老執事はタイラン、息子は馬丁をしていてイーサンと言う。二人はこの国の人間ではなかった。外国からの人間を極端に嫌う傾向がある国だったが、伯爵はそういう偏見を持たない珍しい貴族で、二十年前突然なんの紹介状も持たずにやってきた異邦人である父子を屋敷で受けいれた。
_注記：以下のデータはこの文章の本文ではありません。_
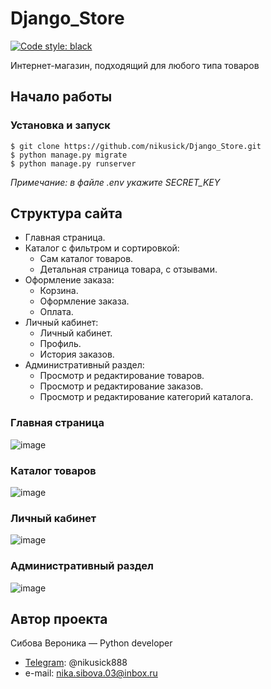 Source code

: # Django_Store

[![Code style: black](https://img.shields.io/badge/code%20style-black-000000.svg)](https://github.com/psf/black)

Интернет-магазин, подходящий для любого типа товаров

## Начало работы

### Установка и запуск

```console
$ git clone https://github.com/nikusick/Django_Store.git
$ python manage.py migrate
$ python manage.py runserver
```
*Примечание: в файле .env укажите SECRET_KEY*

## Структура сайта

* Главная страница.
* Каталог с фильтром и сортировкой:
  * Сам каталог товаров.
  * Детальная страница товара, с отзывами.
* Оформление заказа:
  * Корзина.
  * Оформление заказа.
  * Оплата.
* Личный кабинет:
  * Личный кабинет.
  * Профиль.
  * История заказов.
* Административный раздел:
  * Просмотр и редактирование товаров.
  * Просмотр и редактирование заказов.
  * Просмотр и редактирование категорий каталога.
 
### Главная страница

![image](https://github.com/nikusick/Django_Store/assets/91880536/42410a03-15a3-46c7-9690-4bd04a16a638)

### Каталог товаров

![image](https://github.com/nikusick/Django_Store/assets/91880536/efac791c-f6c1-4ea2-9680-03e88d3315fa)

### Личный кабинет

![image](https://github.com/nikusick/Django_Store/assets/91880536/7ddd4976-454a-4063-a471-2cf4a4021dcf)

### Административный раздел

![image](https://github.com/nikusick/Django_Store/assets/91880536/8b075ff1-4701-4801-b4f7-257e0a5ff150)


## Автор проекта
Сибова Вероника — Python developer
- [Telegram](https://web.telegram.org/k/): @nikusick888
- e-mail: nika.sibova.03@inbox.ru
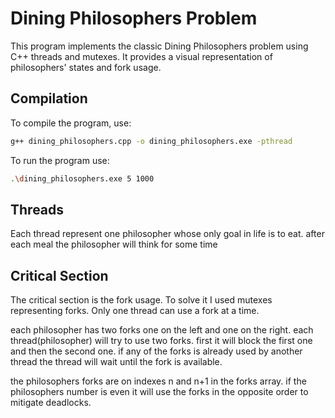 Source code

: # Dining Philosophers Problem

This program implements the classic Dining Philosophers problem using C++ threads and mutexes. 
It provides a visual representation of philosophers' states and fork usage.

## Compilation

To compile the program, use:

```bash
g++ dining_philosophers.cpp -o dining_philosophers.exe -pthread
```
To run the program use:
```bash 
.\dining_philosophers.exe 5 1000 
```
## Threads
Each thread represent one philosopher whose only  goal in life is to eat.
after each meal the philosopher will think for some time 

## Critical Section
The critical section is the fork usage.
To solve it I used mutexes representing forks.
Only one thread can use a fork at a time.

each philosopher has two forks one on the left and one on the right.
each thread(philosopher) will try to use two forks.
first it will block the first one and then the second one.
if any of the forks is already used by another thread the thread will wait until the fork is available.

the philosophers forks are on indexes n and n+1 in the forks array.
if the philosophers number is even it will use the forks in the opposite order to mitigate deadlocks.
異国の人間で旅慣れしたタイランであれば、娘を道中見守ることも他の使用人たちより上手くやってくれるだろうと、伯爵はその程度の考えであった。
「イーサン。よかったな、旦那様のお赦しが出たぞ」
「はい、親父」
「これでお前が出奔した言い訳を考えずに済む」
伯爵に命じられる前に、既にお嬢様を追うつもりであった馬丁のイーサンは父の皮肉にも淡々と作業を続ける。既に二人分の旅の用意と、三人分の食料が馬車に詰め込まれていた。あとはタイランが着替えて乗り込めばすぐにでも出発できる。
「親父は残って馬鹿の始末をするのだと思っていた」
「私もできればそうしたいが……」
王宮へ侵入し王族を一人暗殺する程度なら、そう難しくないとタイランは頭の中に王宮の見取り図を思い浮かべる。
「が、お嬢さまがお一人になられる時間を長く許せるほど、寛容にはなれない。我々はお嬢さまをお守りすることを第一とすべきだ」
「俺一人で十分ですが」
「国から出たこともない小僧が何を言うか」
呵々とタイランは笑った。第一、息子とお嬢さまを二人きりにしてそのまま逃亡などされては堪らない。